**PROBLEM DESCRIPTION**
Could you filter the material and copy every line where the word "title" occurs?

=== Begin Enclosure ===

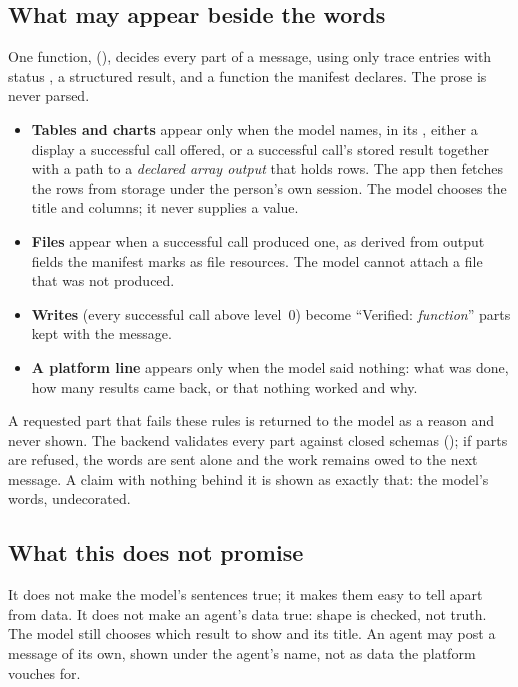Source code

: \subsection{What may appear beside the words}

One function,  (),
decides every part of a message, using only trace entries with status
, a structured result, and a function the manifest
declares. The prose is never parsed.

\begin{itemize}
\item \textbf{Tables and charts} appear only when the model names, in
  its , either a display a successful call offered, or a
  successful call's stored result together with a path to a
  \emph{declared array output} that holds rows. The app then fetches the
  rows from storage under the person's own session. The model chooses
  the title and columns; it never supplies a value.
\item \textbf{Files} appear when a successful call produced one, as
  derived from output fields the manifest marks as file resources. The
  model cannot attach a file that was not produced.
\item \textbf{Writes} (every successful call above level~0) become
  ``Verified: \emph{function}'' parts kept with the message.
\item \textbf{A platform line} appears only when the model said nothing:
  what was done, how many results came back, or that nothing worked and
  why.
\end{itemize}

\noindent A requested part that fails these rules is returned to the
model as a reason and never shown. The backend validates every part
against closed schemas (); if parts are
refused, the words are sent alone and the work remains owed to the next
message. A claim with nothing behind it is shown as exactly that: the
model's words, undecorated.

\subsection{What this does not promise}

It does not make the model's sentences true; it makes them easy to tell
apart from data. It does not make an agent's data true: shape is
checked, not truth. The model still chooses which result to show and
its title. An agent may post a message of its own, shown under the
agent's name, not as data the platform vouches for.

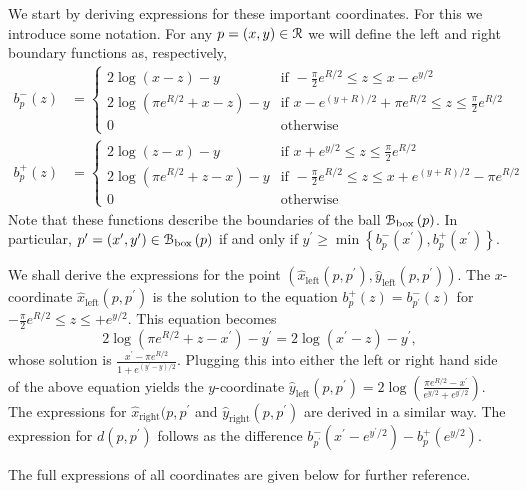 We start by deriving expressions for these important coordinates. For this we introduce some notation. For any $p = (x,y) \in {\mathcal R}$ we will define the left and right boundary functions as, respectively,
\begin{align}
	b_p^-(z) &= \begin{cases}
		2 \log\left(x-z\right) - y &\mbox{if }  -\frac{\pi}{2} e^{R/2} \le z \le x - e^{y/2}  \\
		2\log\left(\pi e^{R/2} + x - z\right) - y 
			&\mbox{if } x - e^{(y + R)/2} + \pi e^{R/2} \le z \le \frac{\pi}{2} e^{R/2}\\
		0 &\mbox{otherwise}
	\end{cases}\\
	b_p^+(z) &= \begin{cases}
		2 \log\left(z-x\right) - y &\mbox{if } x + e^{y/2} \le z \le \frac{\pi}{2} e^{R/2} \\
		2\log\left(\pi e^{R/2} + z - x\right) - y 
			&\mbox{if } -\frac{\pi}{2} e^{R/2} \le z \le x + e^{(y + R)/2} - \pi e^{R/2}\\
		0 &\mbox{otherwise}
	\end{cases}
\end{align}
Note that these functions describe the boundaries of the ball ${\mathcal B}_{\text{box}}\left(p\right)$. In particular, $p^\prime = (x^\prime, y^\prime) \in {\mathcal B}_{\text{box}}\left(p\right)$ if and only if $y^\prime \ge \min\left\{b_p^-(x^\prime), b_p^+(x^\prime)\right\}$.

We shall derive the expressions for the point $(\hat{x}_{\text{left}}(p,p^\prime), \hat{y}_{\text{left}}(p,p^\prime))$. The $x$-coordinate $\hat{x}_{\text{left}}(p,p^\prime)$ is the solution to the equation $b_{p}^+(z) = b_{p^\prime}^-(z)$ for $-\frac{\pi}{2} e^{R/2} \le z \le + e^{y/2}$. This equation becomes
\[
	2\log\left(\pi e^{R/2} + z - x^\prime\right) - y^\prime = 2 \log\left(x^\prime-z\right) - y^\prime,
\]
whose solution is $\frac{x^\prime - \pi e^{R/2}}{1 + e^{(y^\prime - y)/2}}$. Plugging this into either the left or right hand side of the above equation yields the $y$-coordinate $\hat{y}_{\text{left}}(p,p^\prime) = 2 \log\left(\frac{\pi e^{R/2} - x^\prime}{e^{y/2} + e^{y^\prime/2}}\right)$. The expressions for $\hat{x}_{\text{right}}(p,p^\prime$ and $\hat{y}_{\text{right}}(p,p^\prime)$ are derived in a similar way. The expression for $d(p,p^\prime)$ follows as the difference $b_{p^\prime}^-(x^\prime - e^{y^\prime/2}) - b_p^+(e^{y/2})$.

The full expressions of all coordinates are given below for further reference.

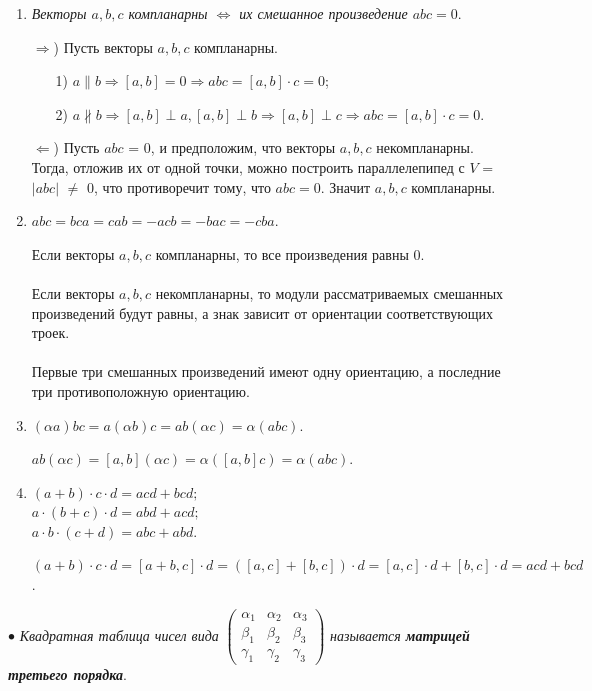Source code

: \begin{enumerate}
	\item \textit{Векторы $a, b, c$ компланарны $\Longleftrightarrow$ их смешанное произведение $abc = 0$}.
	\begin{Proof}
		$\Rightarrow$) Пусть векторы $a, b, c$ компланарны.
		\begin{enumerate}
			\item [1)] $a \parallel b \Rightarrow [a, b] = 0 \Rightarrow abc = [a, b]\cdot c = 0$; 
			\item [2)] $a \nparallel b \Rightarrow [a, b] \perp a, [a, b] \perp b \Rightarrow [a, b] \perp c \Rightarrow abc = [a, b]\cdot c = 0$. 
		\end{enumerate}
		$\Leftarrow$) Пусть $abc$ = 0, и предположим, что векторы $a, b, c$ некомпланарны. Тогда, отложив их от одной точки, можно построить параллелепипед с $V$ = $|abc|$ $\not=$ 0, что противоречит тому, что $abc = 0$. Значит $a, b, c$ компланарны.
	\end{Proof}
	\item $abc = bca = cab = -acb = -bac = -cba$.
	\begin{Proof}
		Если векторы $a, b, c$ компланарны, то все произведения равны 0. \\\\
		Если векторы $a, b, c$ некомпланарны, то модули рассматриваемых смешанных произведений будут равны, а знак зависит от ориентации соответствующих троек. \\\\
		Первые три смешанных произведений имеют одну ориентацию, а последние три противоположную ориентацию.
	\end{Proof}
	\item $(\alpha a) bc = a (\alpha b) c = ab (\alpha c) = \alpha (abc)$.
	\begin{Proof}
		$ab(\alpha c) = [a, b] (\alpha c) = \alpha ([a, b] c) = \alpha (abc)$.
	\end{Proof}
	\item $(a + b) \cdot c \cdot d = acd + bcd;$ \\
	$a \cdot (b + c) \cdot d = abd + acd;$ \\
	$a \cdot b \cdot (c + d) = abc + abd.$
	\begin{Proof}
		$(a + b) \cdot c \cdot d = [a + b, c] \cdot d = ([a, c] + [b, c]) \cdot d = [a, c] \cdot d + [b, c] \cdot d = acd + bcd$.
	\end{Proof}
\end{enumerate}
$\bullet$ \textit{Квадратная таблица чисел вида} $\begin{pmatrix} \alpha_1 & \alpha_2 & \alpha_3 \\ 
	\beta_1 & \beta_2 & \beta_3 \\ \gamma_1 & \gamma_2 & \gamma_3 \end{pmatrix}$ \textit{называется \textbf{матрицей третьего порядка}}.\\
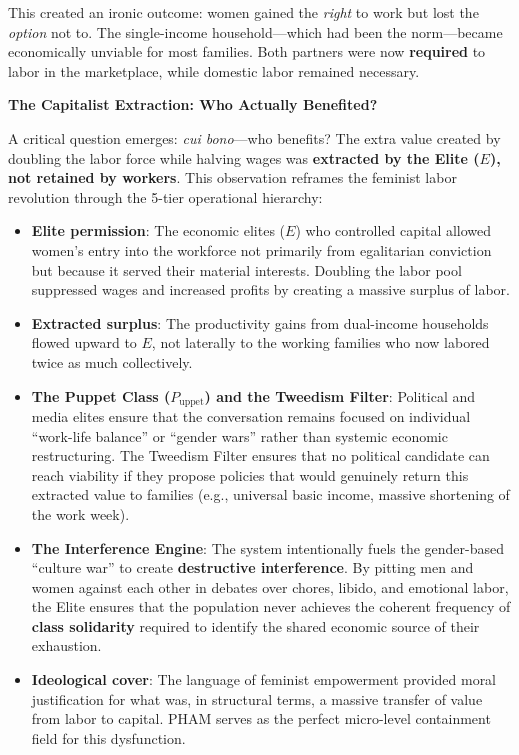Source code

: \documentclass[12pt,openany]{book}
\numberwithin{equation}{chapter}
\begin{document}
This created an ironic outcome: women gained the \textit{right} to work but lost the \textit{option} not to. The single-income household---which had been the norm---became economically unviable for most families. Both partners were now \textbf{required} to labor in the marketplace, while domestic labor remained necessary.

\textbf{The Capitalist Extraction: Who Actually Benefited?}

A critical question emerges: \textit{cui bono}---who benefits? The extra value created by doubling the labor force while halving wages was \textbf{extracted by the Elite ($E$), not retained by workers}. This observation reframes the feminist labor revolution through the 5-tier operational hierarchy:

\begin{itemize}
    \item \textbf{Elite permission}: The economic elites ($E$) who controlled capital allowed women's entry into the workforce not primarily from egalitarian conviction but because it served their material interests. Doubling the labor pool suppressed wages and increased profits by creating a massive surplus of labor.
    
    \item \textbf{Extracted surplus}: The productivity gains from dual-income households flowed upward to $E$, not laterally to the working families who now labored twice as much collectively.
    
    \item \textbf{The Puppet Class ($P_{\text{uppet}}$) and the Tweedism Filter}: Political and media elites ensure that the conversation remains focused on individual ``work-life balance'' or ``gender wars'' rather than systemic economic restructuring. The Tweedism Filter ensures that no political candidate can reach viability if they propose policies that would genuinely return this extracted value to families (e.g., universal basic income, massive shortening of the work week).
    
    \item \textbf{The Interference Engine}: The system intentionally fuels the gender-based ``culture war'' to create \textbf{destructive interference}. By pitting men and women against each other in debates over chores, libido, and emotional labor, the Elite ensures that the population never achieves the coherent frequency of \textbf{class solidarity} required to identify the shared economic source of their exhaustion.
    
    \item \textbf{Ideological cover}: The language of feminist empowerment provided moral justification for what was, in structural terms, a massive transfer of value from labor to capital. PHAM serves as the perfect micro-level containment field for this dysfunction.
\end{itemize}
\end{document}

=== End Enclosure ===

**RESULT OF THE EXERCISE**
  the title and columns; it never supplies a value.
its title. An agent may post a message of its own, shown under the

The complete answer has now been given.